Dolores Galarreta, “la Lola” para los compañeros del ministerio, subía las escaleras del metro que daban a la puerta del Sol. Sus tacones repicaban en los escalones de piedra y los flecos de su vestido danzaban alegremente siguiendo el contoneo de sus caderas al caminar. Al fin y al cabo, aquel era un vestido de sociedad y estaba diseñado para brillar al ritmo del jazz, swing, charleston o cualquier otro estilo vibrante que se colase en los salones de fiestas madrileños.

Adoraba aquella época y siempre que tenía oportunidad aprovechaba para volver a ella.
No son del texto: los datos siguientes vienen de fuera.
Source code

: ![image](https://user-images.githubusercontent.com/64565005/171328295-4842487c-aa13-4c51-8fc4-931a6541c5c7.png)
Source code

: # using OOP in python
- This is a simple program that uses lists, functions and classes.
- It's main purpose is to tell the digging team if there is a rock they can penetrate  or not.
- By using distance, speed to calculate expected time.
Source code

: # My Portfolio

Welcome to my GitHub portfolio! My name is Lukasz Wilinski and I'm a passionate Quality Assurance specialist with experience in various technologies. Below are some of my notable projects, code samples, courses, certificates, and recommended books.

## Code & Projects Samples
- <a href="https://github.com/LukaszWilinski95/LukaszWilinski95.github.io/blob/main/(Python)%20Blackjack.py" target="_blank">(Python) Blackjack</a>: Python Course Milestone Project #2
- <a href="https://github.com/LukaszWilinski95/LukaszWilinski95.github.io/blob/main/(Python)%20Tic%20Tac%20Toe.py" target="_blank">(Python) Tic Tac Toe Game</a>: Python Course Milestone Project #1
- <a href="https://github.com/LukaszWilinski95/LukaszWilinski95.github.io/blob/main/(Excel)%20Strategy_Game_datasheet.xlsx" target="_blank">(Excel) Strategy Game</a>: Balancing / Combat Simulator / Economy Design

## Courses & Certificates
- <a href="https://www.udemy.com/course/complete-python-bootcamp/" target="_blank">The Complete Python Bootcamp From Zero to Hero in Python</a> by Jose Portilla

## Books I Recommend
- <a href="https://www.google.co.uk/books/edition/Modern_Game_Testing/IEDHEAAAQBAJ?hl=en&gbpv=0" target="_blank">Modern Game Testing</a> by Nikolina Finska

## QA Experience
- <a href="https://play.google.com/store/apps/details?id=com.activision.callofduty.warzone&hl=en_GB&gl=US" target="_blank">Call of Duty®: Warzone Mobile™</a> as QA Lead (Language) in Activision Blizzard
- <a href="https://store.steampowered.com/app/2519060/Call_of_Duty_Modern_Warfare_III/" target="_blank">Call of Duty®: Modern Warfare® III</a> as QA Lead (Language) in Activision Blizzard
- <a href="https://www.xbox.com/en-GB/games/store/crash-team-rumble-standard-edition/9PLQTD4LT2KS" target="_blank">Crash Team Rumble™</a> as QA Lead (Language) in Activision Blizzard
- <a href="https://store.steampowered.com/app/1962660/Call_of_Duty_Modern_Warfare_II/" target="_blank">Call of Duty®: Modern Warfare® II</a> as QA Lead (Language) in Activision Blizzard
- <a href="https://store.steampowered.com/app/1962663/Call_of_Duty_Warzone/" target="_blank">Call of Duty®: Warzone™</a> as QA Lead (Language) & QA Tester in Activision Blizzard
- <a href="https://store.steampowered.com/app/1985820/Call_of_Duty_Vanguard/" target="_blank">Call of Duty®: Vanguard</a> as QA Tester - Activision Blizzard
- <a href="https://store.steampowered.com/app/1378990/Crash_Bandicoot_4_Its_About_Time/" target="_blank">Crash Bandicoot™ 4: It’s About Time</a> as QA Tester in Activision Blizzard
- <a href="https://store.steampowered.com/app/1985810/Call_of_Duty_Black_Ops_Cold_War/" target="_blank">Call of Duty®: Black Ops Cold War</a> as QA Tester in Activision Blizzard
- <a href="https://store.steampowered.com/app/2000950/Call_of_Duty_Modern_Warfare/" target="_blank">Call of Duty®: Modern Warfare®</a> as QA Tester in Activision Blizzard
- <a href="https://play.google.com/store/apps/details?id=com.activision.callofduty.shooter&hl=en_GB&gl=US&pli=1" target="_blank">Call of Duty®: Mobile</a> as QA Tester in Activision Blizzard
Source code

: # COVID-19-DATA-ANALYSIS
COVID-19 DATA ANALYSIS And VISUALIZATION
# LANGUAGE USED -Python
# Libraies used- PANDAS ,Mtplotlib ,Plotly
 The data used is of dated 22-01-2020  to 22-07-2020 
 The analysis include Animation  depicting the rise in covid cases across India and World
Los años 80 no estaban mal y el siglo XXI siempre sería su tiempo de referencia; pero nada como los felices años veinte.

Pero esta vez no se trataba de una escapada de placer, sino de una misión de vital importancia. Debía encontrarse con una persona a la que admiraba en profundidad. Un joven de cejas oscuras y mirada aniñada destinado a hacer grandes cosas. Lo reconoció a lo lejos, sentado como estaba en un banco de hierro junto a la parada del tranvía. Su corazón dio un pequeño vuelco de emoción.

—Federico… —sonrió tímidamente.

—Señora Dolores —el joven saludó a su vez con una pequeña inclinación de cabeza, se le veía nervioso—, dígame, no puedo esperar más. ¿Los tiene?
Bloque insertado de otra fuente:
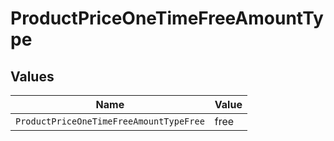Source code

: # ProductPriceOneTimeFreeAmountType


## Values

| Name                                    | Value                                   |
| --------------------------------------- | --------------------------------------- |
| `ProductPriceOneTimeFreeAmountTypeFree` | free                                    |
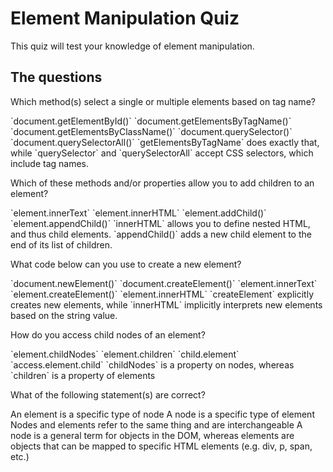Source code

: # Element Manipulation Quiz

This quiz will test your knowledge of element manipulation.

## The questions

<quiz>
  <question multiple>
    <p>Which method(s) select a single or multiple elements based on tag name?</p>
    <answer>`document.getElementById()`</answer>
    <answer correct>`document.getElementsByTagName()`</answer>
    <answer>`document.getElementsByClassName()`</answer>
    <answer correct>`document.querySelector()`</answer>
    <answer correct>`document.querySelectorAll()`</answer>
    <explanation>`getElementsByTagName` does exactly that, while `querySelector` and `querySelectorAll` accept CSS selectors, which include tag names.</explanation>
  </question>
<quiz>

<quiz>
  <question multiple>
    <p>Which of these methods and/or properties allow you to add children to an element?</p>
    <answer>`element.innerText`</answer>
    <answer correct>`element.innerHTML`</answer>
    <answer>`element.addChild()`</answer>
    <answer correct>`element.appendChild()`</answer>
    <explanation>`innerHTML` allows you to define nested HTML, and thus child elements. `appendChild()` adds a new child element to the end of its list of children.</explanation>
  </question>
<quiz>

<quiz>
  <question multiple>
    <p>What code below can you use to create a new element?</p>
    <answer>`document.newElement()`</answer>
    <answer correct>`document.createElement()`</answer>
    <answer>`element.innerText`</answer>
    <answer>`element.createElement()`</answer>
    <answer correct>`element.innerHTML`</answer>
    <explanation>`createElement` explicitly creates new elements, while `innerHTML` implicitly interprets new elements based on the string value.</explanation>
  </question>
<quiz>

<quiz>
  <question>
    <p>How do you access child nodes of an element?</p>
    <answer correct>`element.childNodes`</answer>
    <answer>`element.children`</answer>
    <answer>`child.element`</answer>
    <answer>`access.element.child`</answer>
    <explanation>`childNodes` is a property on nodes, whereas `children` is a property of elements</explanation>
  </question>
<quiz>

<quiz>
  <question>
    <p>What of the following statement(s) are correct?</p>
    <answer correct>An element is a specific type of node</answer>
    <answer>A node is a specific type of element</answer>
    <answer>Nodes and elements refer to the same thing and are interchangeable</answer>
    <explanation>A node is a general term for objects in the DOM, whereas elements are objects that can be mapped to specific HTML elements (e.g. div, p, span, etc.)</explanation>
  </question>
<quiz>
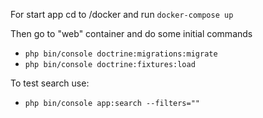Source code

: For start app cd to /docker and run `docker-compose up`

Then go to "web" container and do some initial commands
- `php bin/console doctrine:migrations:migrate`
- `php bin/console doctrine:fixtures:load`

To test search use:
- `php bin/console app:search --filters=""`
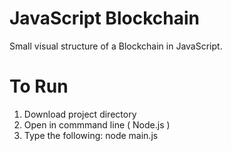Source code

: # JavaScript Blockchain

Small visual structure of a Blockchain in JavaScript. 

# To Run
1. Download project directory
2. Open in commmand line ( Node.js )
3. Type the following: node main.js
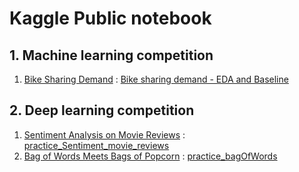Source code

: # Kaggle Public notebook

## 1. Machine learning competition
1) [Bike Sharing Demand](https://www.kaggle.com/c/bike-sharing-demand) : [Bike sharing demand - EDA and Baseline](https://www.kaggle.com/madquer/bike-sharing-demand-eda-and-baseline)

## 2. Deep learning competition
1) [Sentiment Analysis on Movie Reviews](https://www.kaggle.com/c/sentiment-analysis-on-movie-reviews) : [practice_Sentiment_movie_reviews](https://www.kaggle.com/madquer/practice-sentiment-movie-reviews/) 
2) [Bag of Words Meets Bags of Popcorn](https://www.kaggle.com/c/word2vec-nlp-tutorial/data) : [practice_bagOfWords](https://www.kaggle.com/madquer/practice-bagofwords/)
—Sí —Federico suspiró aliviado al tiempo que Lola sacaba un pequeño sobre de su diminuto bolso de cuentas—. Aquí están, dos pasajes para el RMS Olympic, que partirá de Londres hacia América dentro de dos semanas.
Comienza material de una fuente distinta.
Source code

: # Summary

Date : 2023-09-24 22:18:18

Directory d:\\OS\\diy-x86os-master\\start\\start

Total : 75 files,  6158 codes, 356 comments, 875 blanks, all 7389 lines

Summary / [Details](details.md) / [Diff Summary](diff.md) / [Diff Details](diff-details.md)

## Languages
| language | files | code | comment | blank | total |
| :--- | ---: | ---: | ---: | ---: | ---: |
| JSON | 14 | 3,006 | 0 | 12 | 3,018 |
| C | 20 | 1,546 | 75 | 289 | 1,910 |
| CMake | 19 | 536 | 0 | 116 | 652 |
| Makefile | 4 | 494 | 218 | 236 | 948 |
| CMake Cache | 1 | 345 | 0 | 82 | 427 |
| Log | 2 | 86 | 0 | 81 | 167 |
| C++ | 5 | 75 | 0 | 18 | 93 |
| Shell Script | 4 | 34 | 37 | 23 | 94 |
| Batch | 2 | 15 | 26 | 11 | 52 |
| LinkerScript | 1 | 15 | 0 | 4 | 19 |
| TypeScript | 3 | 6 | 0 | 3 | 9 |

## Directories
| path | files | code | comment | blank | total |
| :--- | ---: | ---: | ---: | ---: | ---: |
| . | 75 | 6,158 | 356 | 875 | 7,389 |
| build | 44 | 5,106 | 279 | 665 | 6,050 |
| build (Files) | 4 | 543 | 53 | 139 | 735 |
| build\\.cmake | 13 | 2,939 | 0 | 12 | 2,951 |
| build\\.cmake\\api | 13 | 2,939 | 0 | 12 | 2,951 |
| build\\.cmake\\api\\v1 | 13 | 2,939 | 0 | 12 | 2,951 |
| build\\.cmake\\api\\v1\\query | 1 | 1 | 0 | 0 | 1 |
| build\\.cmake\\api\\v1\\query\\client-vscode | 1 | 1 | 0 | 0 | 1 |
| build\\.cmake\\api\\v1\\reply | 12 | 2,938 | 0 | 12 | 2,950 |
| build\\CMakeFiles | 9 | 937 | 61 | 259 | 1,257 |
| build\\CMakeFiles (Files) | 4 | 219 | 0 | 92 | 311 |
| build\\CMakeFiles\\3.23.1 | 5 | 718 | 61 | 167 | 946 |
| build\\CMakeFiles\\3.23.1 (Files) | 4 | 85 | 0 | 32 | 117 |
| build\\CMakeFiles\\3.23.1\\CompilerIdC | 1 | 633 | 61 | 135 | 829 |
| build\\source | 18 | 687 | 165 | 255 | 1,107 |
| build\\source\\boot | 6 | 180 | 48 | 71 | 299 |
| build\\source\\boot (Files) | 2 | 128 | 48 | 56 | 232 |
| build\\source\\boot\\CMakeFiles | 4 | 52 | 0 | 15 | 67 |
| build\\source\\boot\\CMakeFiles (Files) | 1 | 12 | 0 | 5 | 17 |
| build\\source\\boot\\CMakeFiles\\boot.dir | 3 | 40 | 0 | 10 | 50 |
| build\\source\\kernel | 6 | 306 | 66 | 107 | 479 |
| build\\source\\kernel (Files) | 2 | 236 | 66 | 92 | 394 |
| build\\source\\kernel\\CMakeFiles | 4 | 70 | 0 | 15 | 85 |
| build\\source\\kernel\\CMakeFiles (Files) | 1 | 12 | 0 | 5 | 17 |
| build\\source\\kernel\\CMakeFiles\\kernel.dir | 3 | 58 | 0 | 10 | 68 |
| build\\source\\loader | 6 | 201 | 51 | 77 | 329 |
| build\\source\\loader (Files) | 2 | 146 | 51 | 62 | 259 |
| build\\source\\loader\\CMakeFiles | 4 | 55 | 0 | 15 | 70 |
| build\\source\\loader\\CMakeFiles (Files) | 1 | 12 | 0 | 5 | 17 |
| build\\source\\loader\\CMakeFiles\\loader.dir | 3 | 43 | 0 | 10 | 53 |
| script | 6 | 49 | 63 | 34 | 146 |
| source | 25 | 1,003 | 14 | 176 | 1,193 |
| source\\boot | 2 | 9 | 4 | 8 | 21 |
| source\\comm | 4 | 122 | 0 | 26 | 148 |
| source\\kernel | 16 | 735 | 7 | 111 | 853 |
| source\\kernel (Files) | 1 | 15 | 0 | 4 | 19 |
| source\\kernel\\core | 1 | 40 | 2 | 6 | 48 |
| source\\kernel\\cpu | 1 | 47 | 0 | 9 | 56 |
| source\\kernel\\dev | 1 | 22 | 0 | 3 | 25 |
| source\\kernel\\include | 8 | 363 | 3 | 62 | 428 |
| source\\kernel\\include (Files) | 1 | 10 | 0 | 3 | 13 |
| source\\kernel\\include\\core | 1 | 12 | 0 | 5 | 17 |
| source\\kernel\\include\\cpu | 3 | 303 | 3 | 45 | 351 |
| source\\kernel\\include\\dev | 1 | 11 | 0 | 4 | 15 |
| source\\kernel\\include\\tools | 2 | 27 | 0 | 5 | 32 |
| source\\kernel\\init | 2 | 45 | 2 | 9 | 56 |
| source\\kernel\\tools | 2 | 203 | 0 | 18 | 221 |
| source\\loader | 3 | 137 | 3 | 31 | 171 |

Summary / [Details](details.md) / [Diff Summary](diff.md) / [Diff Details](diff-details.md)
El joven cogió el sobre cuidadosamente, como si los billetes que contenía pudieran resquebrajarse al tacto.

—Le debo la vida, no sé cómo pude olvidarlos. Mi partida de Granada fue algo precipitada, tantos preparativos que uno no sabe ya dónde tiene la cabeza.

Lola sonrió. Cuánto desearía acompañarle en su viaje. Estar junto a él en sus momentos de inspiración, visitar los cafés que frecuentaría, conocer a los amigos y amantes que con toda seguridad cosecharía.

—Le deseo un buen viaje.

—Gracias, me temo que no será fácil.

—¿El qué? —preguntó ella.

—Ser poeta en Nueva York. —respondió—. Mi corazón y mi alma siempre estarán ligados a esta tierra, a estos pueblos y a sus campos —su mirada se perdió en algún punto al final de la calle Montera—. En fin, no la entretengo más, señora. De nuevo, muchísimas gracias.

El poeta giró sobre sus talones y se dirigió a la boca de metro por la que Dolores había emergido minutos antes.

Lola tuvo un impulso. Quiso advertirle. Que se quedara en Nueva York, Buenos Aires, la Habana. Donde quisiera, pero que jamás volviera a España, un país que sería incapaz de admitir ni sus ideas liberales ni su condición. Un país donde los poetas como él serían silenciados, si no erradicados, durante las siguientes décadas.

Pero era una profesional y su labor era precisamente la contraria: le gustase o no, tenía que preservar la historia de España.